What you are asked to do> Counting only lines below that hold "baselineskip", give the total alone.

Dataset content>
● ● ● ●

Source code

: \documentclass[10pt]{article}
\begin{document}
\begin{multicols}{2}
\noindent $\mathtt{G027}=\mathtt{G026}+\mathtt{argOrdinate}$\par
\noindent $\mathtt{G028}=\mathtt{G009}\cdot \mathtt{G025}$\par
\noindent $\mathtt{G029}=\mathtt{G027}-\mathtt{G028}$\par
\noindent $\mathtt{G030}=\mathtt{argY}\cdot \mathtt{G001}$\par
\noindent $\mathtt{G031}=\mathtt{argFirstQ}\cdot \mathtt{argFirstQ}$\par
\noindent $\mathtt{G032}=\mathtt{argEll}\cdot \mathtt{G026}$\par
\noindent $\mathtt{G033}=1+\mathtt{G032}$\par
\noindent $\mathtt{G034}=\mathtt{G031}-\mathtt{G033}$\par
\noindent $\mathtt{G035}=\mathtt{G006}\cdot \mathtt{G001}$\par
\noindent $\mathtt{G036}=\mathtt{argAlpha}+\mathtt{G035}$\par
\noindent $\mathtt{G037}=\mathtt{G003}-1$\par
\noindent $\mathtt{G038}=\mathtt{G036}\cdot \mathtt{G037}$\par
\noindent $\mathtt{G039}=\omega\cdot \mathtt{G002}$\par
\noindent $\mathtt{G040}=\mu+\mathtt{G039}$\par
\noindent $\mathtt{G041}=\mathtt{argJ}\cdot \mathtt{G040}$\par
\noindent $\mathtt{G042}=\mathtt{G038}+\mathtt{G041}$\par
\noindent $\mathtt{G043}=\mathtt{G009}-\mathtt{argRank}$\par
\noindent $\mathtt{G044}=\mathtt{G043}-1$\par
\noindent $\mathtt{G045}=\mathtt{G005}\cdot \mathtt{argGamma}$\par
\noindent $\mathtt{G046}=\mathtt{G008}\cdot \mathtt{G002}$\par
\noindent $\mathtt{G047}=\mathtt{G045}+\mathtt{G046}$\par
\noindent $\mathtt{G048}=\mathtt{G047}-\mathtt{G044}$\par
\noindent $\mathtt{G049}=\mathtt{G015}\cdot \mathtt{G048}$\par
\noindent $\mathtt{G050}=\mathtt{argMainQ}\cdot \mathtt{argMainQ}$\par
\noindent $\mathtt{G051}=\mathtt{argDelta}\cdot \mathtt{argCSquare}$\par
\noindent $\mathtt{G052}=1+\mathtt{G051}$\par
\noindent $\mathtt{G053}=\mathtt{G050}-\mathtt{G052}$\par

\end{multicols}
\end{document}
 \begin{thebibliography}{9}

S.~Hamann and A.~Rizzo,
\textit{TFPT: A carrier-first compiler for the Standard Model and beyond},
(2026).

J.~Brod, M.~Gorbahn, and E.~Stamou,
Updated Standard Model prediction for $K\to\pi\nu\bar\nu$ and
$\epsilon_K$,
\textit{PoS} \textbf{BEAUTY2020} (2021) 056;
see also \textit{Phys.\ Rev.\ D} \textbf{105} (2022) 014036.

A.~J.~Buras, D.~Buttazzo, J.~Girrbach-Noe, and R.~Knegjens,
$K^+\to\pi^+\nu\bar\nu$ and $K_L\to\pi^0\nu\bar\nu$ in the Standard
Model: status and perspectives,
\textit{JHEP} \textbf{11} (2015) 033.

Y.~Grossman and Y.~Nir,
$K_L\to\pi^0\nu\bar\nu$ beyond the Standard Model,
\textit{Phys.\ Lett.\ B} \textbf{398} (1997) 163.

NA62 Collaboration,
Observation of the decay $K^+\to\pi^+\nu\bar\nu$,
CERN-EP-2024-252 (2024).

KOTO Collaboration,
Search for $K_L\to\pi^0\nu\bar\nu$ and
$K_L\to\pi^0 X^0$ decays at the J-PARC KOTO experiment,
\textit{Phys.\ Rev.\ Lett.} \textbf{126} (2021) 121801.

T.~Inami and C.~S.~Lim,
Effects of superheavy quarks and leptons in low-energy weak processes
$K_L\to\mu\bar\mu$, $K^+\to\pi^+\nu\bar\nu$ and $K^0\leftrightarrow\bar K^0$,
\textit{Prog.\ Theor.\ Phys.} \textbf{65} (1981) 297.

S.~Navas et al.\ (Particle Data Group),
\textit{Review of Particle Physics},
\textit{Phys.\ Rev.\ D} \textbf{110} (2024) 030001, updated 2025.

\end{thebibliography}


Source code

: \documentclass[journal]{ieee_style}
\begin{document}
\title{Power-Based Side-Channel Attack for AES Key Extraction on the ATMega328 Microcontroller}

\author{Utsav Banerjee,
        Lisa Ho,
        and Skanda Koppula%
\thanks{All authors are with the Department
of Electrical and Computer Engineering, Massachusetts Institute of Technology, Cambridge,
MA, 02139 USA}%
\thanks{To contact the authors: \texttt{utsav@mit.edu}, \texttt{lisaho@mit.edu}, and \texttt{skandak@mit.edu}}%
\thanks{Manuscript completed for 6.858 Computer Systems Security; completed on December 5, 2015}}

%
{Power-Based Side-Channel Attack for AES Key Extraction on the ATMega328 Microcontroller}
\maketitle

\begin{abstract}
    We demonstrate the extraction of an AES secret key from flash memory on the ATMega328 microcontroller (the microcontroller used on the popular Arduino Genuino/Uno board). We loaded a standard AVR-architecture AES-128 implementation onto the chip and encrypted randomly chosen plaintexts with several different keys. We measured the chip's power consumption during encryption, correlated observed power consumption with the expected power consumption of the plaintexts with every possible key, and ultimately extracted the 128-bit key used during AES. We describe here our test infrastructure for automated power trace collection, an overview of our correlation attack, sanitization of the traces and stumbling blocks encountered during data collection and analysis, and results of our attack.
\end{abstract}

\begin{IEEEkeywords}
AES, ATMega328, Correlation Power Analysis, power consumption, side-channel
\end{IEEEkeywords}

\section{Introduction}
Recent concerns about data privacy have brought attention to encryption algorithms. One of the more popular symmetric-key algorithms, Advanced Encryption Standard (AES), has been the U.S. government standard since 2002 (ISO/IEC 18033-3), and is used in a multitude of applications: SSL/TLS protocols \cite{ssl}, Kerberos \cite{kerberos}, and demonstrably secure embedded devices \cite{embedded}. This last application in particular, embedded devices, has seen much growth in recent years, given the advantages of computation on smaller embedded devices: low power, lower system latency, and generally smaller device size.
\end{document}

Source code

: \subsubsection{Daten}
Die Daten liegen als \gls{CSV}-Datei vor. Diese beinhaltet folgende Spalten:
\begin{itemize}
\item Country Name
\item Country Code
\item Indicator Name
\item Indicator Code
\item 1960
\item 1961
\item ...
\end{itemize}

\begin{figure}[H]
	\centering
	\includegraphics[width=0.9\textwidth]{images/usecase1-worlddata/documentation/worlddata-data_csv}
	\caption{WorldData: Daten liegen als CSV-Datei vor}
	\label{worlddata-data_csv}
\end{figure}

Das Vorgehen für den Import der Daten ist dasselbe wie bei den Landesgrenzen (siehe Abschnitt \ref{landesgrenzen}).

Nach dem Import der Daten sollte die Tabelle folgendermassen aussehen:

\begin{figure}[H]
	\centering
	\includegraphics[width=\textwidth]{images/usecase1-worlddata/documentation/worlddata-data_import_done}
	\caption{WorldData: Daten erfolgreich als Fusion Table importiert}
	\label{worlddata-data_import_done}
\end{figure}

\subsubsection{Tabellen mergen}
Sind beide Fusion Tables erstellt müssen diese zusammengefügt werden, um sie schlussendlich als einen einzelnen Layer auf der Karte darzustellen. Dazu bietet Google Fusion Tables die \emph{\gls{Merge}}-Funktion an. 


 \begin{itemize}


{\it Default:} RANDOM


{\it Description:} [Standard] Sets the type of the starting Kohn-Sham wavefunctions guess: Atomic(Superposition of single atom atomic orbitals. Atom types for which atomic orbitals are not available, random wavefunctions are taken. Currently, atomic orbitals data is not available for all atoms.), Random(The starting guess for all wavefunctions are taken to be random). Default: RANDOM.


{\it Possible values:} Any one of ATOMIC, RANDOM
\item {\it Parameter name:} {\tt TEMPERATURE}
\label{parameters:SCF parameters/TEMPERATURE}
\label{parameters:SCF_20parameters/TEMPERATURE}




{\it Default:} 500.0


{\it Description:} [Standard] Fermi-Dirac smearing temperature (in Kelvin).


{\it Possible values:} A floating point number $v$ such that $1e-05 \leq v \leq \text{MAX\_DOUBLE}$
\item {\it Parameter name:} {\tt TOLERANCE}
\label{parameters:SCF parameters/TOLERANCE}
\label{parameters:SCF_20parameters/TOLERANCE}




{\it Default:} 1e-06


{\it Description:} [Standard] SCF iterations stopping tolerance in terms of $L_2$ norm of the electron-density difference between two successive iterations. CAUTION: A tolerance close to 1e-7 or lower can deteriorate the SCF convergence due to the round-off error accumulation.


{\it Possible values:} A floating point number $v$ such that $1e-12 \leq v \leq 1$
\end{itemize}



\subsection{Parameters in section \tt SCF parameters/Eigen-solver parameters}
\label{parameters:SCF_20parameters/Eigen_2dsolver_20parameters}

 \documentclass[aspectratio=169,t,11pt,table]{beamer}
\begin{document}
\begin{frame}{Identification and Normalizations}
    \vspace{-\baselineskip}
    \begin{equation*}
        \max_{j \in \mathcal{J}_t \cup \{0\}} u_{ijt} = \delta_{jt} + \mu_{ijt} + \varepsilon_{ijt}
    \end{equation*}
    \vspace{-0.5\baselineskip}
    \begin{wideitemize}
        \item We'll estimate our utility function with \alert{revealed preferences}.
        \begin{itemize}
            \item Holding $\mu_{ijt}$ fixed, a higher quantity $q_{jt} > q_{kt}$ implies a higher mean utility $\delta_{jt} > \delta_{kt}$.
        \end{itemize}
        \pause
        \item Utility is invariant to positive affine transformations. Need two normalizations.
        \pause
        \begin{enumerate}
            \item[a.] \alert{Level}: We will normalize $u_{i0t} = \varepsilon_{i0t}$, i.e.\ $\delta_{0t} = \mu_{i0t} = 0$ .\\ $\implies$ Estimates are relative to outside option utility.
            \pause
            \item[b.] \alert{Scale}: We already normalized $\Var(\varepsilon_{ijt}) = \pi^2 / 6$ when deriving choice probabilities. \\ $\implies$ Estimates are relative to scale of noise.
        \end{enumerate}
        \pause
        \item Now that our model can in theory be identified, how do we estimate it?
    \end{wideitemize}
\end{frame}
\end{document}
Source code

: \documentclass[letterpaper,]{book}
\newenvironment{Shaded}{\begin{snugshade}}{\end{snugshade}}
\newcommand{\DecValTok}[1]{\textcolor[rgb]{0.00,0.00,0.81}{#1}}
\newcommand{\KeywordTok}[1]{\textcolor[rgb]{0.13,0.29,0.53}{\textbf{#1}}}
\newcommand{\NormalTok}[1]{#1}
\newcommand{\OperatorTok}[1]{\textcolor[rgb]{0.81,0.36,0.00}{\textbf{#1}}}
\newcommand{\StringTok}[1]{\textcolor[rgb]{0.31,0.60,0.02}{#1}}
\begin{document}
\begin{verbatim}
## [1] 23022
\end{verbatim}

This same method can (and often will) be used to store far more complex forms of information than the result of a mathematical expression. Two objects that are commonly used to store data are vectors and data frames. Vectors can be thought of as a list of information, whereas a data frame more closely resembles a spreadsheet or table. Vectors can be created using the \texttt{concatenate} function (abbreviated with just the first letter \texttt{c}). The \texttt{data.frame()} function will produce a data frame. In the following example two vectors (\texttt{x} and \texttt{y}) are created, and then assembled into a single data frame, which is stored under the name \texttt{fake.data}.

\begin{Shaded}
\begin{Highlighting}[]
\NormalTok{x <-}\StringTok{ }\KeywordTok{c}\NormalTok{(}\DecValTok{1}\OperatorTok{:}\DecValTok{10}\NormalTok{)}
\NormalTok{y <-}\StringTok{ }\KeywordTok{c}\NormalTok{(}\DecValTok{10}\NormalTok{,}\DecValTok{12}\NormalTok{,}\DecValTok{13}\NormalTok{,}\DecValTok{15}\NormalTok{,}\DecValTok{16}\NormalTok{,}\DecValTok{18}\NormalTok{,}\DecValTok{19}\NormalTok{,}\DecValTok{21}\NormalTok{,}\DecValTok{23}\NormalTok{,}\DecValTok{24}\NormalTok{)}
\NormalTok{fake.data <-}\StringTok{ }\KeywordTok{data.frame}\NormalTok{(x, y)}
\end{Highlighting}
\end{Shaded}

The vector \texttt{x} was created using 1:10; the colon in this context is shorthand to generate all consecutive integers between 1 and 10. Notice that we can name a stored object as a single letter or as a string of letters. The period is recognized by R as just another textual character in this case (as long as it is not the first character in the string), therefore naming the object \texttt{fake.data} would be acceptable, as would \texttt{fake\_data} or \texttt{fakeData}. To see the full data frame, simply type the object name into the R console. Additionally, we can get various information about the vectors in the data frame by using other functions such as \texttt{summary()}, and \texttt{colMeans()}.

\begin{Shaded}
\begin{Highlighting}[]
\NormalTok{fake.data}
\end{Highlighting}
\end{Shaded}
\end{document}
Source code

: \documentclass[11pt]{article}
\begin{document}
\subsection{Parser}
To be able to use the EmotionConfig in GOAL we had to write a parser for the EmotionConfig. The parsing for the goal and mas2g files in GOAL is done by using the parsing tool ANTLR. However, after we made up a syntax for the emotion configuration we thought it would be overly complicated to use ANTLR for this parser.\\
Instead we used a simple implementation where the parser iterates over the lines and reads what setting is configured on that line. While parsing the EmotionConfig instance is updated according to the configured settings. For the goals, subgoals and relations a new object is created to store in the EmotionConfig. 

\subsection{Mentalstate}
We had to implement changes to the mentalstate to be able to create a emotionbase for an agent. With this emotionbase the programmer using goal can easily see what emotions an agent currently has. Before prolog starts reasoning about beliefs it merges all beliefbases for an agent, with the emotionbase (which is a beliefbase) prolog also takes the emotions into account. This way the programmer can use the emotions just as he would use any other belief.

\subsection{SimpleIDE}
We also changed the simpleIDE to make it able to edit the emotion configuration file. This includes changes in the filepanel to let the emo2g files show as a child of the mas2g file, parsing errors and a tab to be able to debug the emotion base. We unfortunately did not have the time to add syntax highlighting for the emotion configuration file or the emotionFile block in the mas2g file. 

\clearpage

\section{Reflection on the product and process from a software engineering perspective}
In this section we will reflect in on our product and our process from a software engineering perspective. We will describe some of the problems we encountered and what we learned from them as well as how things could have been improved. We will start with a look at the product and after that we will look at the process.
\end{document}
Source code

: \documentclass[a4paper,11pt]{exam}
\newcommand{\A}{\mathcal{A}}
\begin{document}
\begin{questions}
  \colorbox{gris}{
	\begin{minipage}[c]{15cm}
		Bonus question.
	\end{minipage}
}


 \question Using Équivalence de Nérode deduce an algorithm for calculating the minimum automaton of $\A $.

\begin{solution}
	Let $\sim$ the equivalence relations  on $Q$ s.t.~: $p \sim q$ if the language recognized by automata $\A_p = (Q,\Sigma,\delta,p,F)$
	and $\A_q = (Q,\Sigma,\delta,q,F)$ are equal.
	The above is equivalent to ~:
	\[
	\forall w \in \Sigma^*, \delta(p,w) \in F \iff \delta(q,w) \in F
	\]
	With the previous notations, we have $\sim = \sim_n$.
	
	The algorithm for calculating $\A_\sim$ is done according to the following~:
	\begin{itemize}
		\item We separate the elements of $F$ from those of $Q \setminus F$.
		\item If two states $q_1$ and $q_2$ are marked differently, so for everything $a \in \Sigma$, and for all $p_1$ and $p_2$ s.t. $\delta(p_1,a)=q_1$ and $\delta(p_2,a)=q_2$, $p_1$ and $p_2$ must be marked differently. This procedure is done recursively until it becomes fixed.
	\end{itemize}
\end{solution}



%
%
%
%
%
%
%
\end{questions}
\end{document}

● ● ● ●

Reply to the exercise> 2